Remarkable women have won all four Australian of the Year categories for 2021, with the winners revealed by Prime Minister Scott Morrison at an event in Canberra on Monday night.
Ms Tame first made history after her tireless campaigning led her to be granted the legal right to speak out about her experience as a sexual assault survivor, paving the way for others to do the same.
The 26-year-old has marked another entry into the history books by becoming the first Tasmanian awarded Australian of the Year.
"To all survivors of child sexual abuse - this is for us," Ms Tame told the gathering in an inspiring and passionate speech.
The Tasmanian was abused at the age of 15 by one of her high school teachers, who was later jailed for his crimes.
Ms Tame wants a greater focus on education and prevention of child sexual assault, particularly through grooming and psychological manipulation by abusers.

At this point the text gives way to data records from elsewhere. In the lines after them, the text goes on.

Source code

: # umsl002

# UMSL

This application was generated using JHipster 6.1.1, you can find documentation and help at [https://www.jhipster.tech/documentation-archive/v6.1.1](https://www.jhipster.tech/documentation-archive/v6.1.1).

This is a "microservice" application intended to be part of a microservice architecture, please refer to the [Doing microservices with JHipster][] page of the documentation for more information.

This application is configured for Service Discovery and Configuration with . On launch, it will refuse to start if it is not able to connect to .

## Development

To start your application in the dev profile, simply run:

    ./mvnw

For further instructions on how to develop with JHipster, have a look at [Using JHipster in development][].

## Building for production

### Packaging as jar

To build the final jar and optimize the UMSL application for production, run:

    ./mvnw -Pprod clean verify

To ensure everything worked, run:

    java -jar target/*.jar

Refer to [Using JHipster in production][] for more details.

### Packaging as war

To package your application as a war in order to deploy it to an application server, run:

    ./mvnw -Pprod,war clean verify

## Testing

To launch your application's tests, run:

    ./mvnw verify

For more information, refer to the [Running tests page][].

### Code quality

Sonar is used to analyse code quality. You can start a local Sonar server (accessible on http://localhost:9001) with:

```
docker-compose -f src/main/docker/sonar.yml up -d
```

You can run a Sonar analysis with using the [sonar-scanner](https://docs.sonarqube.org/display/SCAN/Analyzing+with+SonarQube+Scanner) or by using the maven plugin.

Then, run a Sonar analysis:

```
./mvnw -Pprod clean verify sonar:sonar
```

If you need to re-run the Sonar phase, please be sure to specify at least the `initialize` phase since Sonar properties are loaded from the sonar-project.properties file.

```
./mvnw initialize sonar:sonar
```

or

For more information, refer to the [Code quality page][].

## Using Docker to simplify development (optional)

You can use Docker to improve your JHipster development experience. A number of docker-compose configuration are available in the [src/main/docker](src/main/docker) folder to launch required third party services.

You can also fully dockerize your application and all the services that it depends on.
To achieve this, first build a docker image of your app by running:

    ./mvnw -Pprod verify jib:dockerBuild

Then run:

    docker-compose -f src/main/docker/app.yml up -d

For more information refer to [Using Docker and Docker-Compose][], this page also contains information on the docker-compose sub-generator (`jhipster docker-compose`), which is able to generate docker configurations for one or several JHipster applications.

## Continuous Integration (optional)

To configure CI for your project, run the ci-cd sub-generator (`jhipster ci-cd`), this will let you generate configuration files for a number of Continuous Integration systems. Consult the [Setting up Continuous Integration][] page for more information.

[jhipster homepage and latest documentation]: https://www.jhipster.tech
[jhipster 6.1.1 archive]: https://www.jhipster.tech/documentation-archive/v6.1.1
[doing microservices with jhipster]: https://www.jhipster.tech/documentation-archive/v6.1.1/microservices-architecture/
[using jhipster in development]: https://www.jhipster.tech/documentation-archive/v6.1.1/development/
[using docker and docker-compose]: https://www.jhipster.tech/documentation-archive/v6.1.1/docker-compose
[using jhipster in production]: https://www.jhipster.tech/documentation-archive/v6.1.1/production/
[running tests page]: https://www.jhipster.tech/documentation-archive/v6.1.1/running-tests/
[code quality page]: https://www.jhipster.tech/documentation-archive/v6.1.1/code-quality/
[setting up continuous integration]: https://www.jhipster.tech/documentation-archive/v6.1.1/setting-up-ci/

"Yes, discussion of child sexual abuse is uncomfortable but nothing is more uncomfortable than the abuse itself," she said.
So let us redirect this discomfort to where it belongs - at the feet of perpetrators of these crimes. Together, we can redefine what it means to be a survivor. Together, we can end child sexual abuse.
Commissioner Shane Fitzsimmons from NSW and top health bureaucrat Brendan Murphy from the ACT were also finalists for the top gong.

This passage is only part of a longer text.